Now, Alexios would probably have had to include a financial inducement to get western knights to come and help him. But the letter makes an offer that it’s hard to believe any Byzantine emperor would have made to the west. In the letter, Alexios puts on the table the entire wealth of the gilded churches of the Byzantine empire. He even makes a point of noting that his churches “are overflowing with silver, gold, gems, precious stones and silken cloths or vestments, enough for all the churches in the world”.

He continued that the Hagia Sofia – a huge basilica which still stands today – had more treasure than the biblical Temple of Solomon. Plus there were loads of holy relics he was happy to see being carted off. These included the head of John the Baptist; fragments from the two loaves and five fishes left over after the miracle by Jesus to feed the multitude and the pillar to which Jesus was tied when he was scourged – and the whip!

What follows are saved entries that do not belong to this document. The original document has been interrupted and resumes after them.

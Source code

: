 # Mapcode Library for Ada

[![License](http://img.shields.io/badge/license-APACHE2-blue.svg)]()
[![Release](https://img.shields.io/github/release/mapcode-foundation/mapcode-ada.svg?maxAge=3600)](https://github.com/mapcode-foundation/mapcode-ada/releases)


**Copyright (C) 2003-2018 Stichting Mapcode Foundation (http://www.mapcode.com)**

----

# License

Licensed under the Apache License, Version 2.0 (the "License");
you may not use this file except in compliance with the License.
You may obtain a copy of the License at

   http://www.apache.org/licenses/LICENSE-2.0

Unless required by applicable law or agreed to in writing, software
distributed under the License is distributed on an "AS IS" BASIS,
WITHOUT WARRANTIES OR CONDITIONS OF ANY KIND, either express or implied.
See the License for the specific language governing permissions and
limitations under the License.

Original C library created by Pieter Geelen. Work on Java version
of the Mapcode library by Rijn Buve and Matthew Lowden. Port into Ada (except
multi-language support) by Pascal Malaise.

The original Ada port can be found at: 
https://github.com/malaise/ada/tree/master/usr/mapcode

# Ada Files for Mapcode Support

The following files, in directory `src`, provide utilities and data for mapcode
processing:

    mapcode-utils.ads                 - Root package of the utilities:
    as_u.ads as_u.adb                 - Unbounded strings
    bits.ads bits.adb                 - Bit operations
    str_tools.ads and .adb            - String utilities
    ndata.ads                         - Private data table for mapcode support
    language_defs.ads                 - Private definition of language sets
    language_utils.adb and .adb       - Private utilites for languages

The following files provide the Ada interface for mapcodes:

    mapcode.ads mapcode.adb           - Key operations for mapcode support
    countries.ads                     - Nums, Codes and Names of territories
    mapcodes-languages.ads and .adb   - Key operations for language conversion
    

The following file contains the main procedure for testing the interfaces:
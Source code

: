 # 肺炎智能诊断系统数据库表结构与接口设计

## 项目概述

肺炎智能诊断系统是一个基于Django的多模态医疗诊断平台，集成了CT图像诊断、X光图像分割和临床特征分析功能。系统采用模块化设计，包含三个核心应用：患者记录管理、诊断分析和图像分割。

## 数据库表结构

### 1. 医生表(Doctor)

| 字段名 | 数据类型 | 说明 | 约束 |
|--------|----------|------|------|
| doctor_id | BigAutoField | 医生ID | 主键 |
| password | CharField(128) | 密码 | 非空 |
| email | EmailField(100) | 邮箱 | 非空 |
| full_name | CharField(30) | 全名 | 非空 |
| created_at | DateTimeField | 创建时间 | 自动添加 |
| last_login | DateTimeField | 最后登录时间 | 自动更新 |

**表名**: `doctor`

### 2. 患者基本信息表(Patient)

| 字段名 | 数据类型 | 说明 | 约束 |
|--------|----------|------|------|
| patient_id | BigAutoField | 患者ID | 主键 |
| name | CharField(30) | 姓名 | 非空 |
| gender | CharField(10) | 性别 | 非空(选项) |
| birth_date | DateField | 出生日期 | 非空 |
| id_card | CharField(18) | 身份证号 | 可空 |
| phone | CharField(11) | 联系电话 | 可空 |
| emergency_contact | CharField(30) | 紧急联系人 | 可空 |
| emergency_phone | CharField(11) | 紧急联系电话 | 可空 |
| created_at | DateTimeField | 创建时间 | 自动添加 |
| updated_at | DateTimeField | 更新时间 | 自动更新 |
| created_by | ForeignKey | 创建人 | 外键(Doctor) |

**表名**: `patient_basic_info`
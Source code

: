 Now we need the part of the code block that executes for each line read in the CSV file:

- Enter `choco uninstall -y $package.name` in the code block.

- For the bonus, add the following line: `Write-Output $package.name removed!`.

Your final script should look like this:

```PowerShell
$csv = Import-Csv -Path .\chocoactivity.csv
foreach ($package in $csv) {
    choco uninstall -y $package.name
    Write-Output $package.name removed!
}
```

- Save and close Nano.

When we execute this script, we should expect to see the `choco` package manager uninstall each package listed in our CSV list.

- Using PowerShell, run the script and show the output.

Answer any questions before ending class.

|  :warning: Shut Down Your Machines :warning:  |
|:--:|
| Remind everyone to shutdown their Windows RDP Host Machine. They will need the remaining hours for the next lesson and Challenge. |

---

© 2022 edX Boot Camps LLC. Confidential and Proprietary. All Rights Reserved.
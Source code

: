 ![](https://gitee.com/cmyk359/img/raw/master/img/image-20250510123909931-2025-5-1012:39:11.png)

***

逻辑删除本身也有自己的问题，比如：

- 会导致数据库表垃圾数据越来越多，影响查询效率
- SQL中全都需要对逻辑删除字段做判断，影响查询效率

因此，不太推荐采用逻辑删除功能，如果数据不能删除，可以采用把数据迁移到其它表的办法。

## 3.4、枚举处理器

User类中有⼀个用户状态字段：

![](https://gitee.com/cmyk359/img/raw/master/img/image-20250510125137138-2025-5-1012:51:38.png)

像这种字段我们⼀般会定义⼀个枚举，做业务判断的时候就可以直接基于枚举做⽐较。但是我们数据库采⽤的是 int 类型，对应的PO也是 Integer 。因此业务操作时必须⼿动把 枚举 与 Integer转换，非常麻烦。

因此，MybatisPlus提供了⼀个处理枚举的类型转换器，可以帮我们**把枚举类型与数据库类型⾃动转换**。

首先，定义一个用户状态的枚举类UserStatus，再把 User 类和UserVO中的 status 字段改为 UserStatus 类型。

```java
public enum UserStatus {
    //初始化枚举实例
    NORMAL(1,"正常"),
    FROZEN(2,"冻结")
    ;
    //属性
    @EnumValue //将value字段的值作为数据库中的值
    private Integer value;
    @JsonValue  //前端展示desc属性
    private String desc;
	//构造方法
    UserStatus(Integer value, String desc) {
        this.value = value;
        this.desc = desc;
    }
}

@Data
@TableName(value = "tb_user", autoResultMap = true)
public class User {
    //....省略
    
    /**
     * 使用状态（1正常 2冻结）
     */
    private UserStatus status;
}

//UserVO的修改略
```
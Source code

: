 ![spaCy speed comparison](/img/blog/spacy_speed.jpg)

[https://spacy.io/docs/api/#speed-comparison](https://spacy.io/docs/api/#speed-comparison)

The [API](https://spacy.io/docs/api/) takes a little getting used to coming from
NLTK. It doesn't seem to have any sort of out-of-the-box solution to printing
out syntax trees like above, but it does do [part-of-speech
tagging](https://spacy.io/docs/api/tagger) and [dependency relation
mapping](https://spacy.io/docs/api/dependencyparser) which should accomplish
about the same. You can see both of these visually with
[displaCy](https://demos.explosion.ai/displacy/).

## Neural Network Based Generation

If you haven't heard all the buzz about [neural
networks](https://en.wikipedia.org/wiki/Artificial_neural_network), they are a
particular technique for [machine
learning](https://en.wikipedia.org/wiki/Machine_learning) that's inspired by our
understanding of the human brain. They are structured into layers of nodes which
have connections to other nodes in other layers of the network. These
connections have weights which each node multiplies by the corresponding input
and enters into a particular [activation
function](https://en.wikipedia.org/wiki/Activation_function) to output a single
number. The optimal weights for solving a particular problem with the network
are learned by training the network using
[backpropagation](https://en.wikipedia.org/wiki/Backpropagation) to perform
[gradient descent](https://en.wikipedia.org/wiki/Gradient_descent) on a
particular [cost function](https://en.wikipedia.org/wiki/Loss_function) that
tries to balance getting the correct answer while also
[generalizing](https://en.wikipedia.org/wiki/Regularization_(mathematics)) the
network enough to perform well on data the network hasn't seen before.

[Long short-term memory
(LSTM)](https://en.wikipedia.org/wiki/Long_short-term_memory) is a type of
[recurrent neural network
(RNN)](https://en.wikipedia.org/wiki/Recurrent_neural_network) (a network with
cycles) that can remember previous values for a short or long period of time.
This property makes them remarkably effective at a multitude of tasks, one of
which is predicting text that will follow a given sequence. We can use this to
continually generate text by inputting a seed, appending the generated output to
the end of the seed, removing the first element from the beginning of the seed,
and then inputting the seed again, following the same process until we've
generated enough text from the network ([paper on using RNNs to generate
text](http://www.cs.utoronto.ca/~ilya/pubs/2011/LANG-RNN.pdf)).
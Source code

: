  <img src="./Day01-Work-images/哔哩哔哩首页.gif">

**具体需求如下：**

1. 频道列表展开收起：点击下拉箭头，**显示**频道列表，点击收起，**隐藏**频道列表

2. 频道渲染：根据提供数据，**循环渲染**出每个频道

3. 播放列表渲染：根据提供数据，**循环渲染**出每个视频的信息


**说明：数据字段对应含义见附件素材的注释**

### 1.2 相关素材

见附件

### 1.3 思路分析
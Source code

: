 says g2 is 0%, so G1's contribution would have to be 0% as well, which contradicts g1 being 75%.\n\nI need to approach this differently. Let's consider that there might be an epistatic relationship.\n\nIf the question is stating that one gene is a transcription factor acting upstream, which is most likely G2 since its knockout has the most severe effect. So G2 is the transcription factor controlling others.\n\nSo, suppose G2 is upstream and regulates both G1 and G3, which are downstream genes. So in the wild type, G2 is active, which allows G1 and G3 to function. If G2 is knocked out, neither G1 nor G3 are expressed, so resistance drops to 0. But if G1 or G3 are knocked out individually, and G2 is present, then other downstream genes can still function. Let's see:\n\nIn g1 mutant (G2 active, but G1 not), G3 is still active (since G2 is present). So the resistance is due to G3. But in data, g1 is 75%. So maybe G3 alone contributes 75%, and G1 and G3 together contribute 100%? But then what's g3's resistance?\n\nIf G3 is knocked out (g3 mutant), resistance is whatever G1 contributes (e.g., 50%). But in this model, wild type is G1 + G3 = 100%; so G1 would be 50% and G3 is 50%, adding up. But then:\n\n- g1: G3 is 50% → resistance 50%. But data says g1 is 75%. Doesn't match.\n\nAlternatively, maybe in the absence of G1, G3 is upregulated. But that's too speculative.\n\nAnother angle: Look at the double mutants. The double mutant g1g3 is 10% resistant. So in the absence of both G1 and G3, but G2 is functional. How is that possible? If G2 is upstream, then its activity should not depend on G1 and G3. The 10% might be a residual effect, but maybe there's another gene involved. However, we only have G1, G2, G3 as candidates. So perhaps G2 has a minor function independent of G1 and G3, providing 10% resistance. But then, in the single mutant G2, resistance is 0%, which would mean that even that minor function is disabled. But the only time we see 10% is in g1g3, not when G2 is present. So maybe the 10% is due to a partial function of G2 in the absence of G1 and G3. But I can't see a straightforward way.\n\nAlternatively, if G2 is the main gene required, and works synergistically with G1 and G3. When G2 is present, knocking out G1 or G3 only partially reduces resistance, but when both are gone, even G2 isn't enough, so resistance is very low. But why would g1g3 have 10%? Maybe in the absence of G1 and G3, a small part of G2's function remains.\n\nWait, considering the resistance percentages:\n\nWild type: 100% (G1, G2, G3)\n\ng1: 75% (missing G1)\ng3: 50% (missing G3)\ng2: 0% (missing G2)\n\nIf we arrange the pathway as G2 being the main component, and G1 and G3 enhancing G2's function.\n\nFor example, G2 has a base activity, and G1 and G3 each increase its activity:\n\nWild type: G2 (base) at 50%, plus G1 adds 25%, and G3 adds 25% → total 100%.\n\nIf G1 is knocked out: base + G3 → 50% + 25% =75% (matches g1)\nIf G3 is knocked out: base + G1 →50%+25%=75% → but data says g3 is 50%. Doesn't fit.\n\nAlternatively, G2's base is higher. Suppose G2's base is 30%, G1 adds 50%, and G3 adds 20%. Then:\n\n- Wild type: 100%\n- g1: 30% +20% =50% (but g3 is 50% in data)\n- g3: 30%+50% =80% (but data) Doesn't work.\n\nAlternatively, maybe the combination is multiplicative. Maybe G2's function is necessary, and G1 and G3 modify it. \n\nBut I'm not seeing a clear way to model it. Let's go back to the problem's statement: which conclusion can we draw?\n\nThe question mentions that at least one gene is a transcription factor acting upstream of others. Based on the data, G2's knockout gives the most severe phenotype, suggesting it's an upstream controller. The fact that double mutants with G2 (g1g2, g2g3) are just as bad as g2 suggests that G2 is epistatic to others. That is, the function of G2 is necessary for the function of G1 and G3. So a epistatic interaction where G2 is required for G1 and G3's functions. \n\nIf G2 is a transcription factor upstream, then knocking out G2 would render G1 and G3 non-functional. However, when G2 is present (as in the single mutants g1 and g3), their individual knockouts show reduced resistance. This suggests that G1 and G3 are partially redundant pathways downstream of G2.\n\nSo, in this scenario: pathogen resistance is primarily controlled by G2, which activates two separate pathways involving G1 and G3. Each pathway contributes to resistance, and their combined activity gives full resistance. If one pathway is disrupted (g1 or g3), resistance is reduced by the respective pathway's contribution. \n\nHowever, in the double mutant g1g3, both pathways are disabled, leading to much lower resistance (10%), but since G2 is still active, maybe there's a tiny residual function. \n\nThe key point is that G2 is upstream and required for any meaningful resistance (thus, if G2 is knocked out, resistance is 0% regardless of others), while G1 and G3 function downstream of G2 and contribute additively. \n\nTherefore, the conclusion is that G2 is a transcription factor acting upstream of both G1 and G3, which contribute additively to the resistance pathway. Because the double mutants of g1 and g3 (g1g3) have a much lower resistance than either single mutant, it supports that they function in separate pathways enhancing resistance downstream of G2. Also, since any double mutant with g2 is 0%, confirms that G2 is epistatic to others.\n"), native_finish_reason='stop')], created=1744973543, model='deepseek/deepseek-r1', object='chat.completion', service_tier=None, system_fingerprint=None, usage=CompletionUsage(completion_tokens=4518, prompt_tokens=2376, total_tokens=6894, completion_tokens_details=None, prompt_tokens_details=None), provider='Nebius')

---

The daughter of Alexios never mentions the letter – ergo – fake news

The letter is such a greedy, salivating list of things to loot in Constantinople that many have long suspected it was either faked or added to by western knights before it got to the Pope. But more intriguingly, it’s not mentioned in the history of the Byzantine empire written by the daughter of Alexios – Anna Komnena.

In her book – The Alexiad – there isn’t a single mention of her father writing a begging letter to the Christian kingdoms of the west to come and help him.

And there’s two more grounds for smelling something fishy here. The Christian patriarch of Constantinople and the Pope in Rome had refused to recognise each other’s authority over the whole of Christianity. In fact, they’d excommunicated each other forty years before.

Then there’s the son of Robert of Flanders who goes on crusade and plays a leading role in taking the Syrian city of Antioch. Did he hand it over to the Byzantine empire as they were expecting? Did he ever! And he took Antioch with another western noble, Bohemond, who had tried to seize Byzantine territory in modern day Albania – angering Constantinople.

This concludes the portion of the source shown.